You get that Zappos-style customer service back into play and that level of, “We love you as our customers. We’re willing to do more for you. We’re willing to offer free products or give you discounted components.” In this period of time, discounts matter. During the Black Friday and Cyber Monday with our discretionary income being less than what it’s ever previously been, we need those abilities to have deeper discounts.
My wife and I, during Black Friday, went to the retail stores and the discounts weren’t very good. It was interesting to see they were having these sales of, “Buy 3 and get 10% off.” It’s like, “Buy three? We didn’t even buy 1 or 2. What do you mean buy three?” They weren’t able to. I understand where businesses are.
At the same time, for the consumer side, if they weren’t willing to understand where they’re coming from and what type of discount they need at this period of time, not to say forever and not to say that every company needs to discount everything but to be mindful of where we are in our current society and current economic side of things to see and meet the customer where they’re at, that’s the leveling that’s needed. That’s how they built strong communities but also be able to connect with the individual consumer.
Interesting points there. That sensitivity of the macro should be translated. It’s also customer empathy. Understand what your customers are going through economically and try to adjust so you weather the storm with them and not just push them to the side with, “Buy three for 10% off.” There are those discounts, which is interesting in and of itself. Quarter 1, Quarter 2, and Quarter 3 were tough. From my understanding, many retailers were able to get out of the red in Q4. Is that a fair assessment of 2023?
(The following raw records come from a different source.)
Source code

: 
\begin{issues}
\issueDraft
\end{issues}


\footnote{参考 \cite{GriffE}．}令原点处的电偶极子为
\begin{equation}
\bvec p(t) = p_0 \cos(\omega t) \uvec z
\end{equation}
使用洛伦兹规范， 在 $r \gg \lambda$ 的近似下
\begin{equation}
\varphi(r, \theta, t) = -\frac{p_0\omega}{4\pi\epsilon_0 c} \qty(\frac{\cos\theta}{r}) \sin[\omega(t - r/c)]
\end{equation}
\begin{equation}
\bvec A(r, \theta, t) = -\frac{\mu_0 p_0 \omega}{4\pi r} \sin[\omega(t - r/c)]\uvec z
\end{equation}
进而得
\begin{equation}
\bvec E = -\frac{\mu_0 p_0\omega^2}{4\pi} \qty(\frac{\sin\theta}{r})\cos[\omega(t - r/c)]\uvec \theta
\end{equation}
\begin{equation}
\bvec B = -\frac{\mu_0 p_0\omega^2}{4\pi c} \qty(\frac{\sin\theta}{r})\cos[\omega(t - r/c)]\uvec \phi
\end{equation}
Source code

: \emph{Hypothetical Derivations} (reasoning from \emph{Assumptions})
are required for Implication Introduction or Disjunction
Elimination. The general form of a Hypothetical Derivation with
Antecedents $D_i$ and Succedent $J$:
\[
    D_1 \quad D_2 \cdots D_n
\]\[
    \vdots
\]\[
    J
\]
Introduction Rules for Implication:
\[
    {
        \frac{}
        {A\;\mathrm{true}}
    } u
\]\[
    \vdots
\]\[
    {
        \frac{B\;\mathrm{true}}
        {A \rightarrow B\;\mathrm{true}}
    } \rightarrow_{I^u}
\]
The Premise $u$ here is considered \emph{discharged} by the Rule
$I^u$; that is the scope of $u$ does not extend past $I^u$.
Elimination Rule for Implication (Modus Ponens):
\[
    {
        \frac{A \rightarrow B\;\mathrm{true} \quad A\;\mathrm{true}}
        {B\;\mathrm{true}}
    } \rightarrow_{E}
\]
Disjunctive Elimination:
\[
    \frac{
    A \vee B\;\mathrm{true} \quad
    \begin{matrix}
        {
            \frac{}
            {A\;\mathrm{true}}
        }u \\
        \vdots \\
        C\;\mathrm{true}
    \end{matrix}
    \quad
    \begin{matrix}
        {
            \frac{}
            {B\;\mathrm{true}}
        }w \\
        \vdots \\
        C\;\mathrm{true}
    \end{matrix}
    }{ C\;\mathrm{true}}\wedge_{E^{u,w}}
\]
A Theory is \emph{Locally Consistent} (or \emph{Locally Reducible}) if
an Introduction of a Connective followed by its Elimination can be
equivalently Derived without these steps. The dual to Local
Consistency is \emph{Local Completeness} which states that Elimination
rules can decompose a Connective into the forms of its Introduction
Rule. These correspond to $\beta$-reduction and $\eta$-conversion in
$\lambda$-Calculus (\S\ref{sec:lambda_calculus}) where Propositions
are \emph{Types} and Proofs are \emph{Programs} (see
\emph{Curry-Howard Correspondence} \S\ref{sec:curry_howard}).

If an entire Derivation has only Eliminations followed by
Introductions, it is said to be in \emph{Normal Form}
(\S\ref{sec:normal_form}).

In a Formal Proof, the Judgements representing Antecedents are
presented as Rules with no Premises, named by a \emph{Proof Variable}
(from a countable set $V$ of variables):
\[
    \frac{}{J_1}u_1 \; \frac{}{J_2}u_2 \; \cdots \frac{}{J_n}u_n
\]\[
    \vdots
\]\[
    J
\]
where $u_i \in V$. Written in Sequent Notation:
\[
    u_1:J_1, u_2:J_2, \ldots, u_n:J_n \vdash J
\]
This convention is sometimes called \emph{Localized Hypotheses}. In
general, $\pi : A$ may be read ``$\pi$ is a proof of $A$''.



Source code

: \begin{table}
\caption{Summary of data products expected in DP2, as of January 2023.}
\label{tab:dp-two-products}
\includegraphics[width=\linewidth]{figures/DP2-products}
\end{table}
This is a very fair assessment. Those first three quarters were incredibly tough and incredibly hard to weather overall. The fourth quarter was that time where brands and companies got to see the revenue come in and be able to make up for what those past quarters were lacking. Q4 was a strong quarter overall.
I’m hoping to see that trend going forward into Q1 and Q2 of 2024 because the overall consumer sentiment seems that they’re willing to spend and that overall discretionary income is coming back to a good level. In the US, we’re seeing jobs overall being at a good place. I’m hoping to see the trend continue and I’m hoping that the overall eCommerce world gets to get a sign of relief compared to the year before.
From a 2024 perspective, at least in the states, inflation seems to be calming down and that’s reflecting on interest rates. In the UK not so yet. Inflation is coming down but biased sentiments are still a bit down in the UK. In the EU, it depends on the markets. The German market is a bit resilient. Going back again to that 20% and even some of the 80% that managed to break through in Q4, would you say 2023 was a year of maximizing lifetime value due to the fact that most brands were focused on profit rather than growth? With growth, there’s always acquisition and trying to acquire. It’s about CAC. Is that why some did well, especially going down your community points on anchoring that community around their brand?
You said something that brought something to my mind, which is that the brands who have always been focused on acquisition purely had a tough time when they had to focus on retention. The brands that were always focused on retention and had acquisition being side-by-side with it did well in 2023 because they’re like, “This is not a new playbook that we have to write. This is something that we’ve already written and that we need to accelerate on.”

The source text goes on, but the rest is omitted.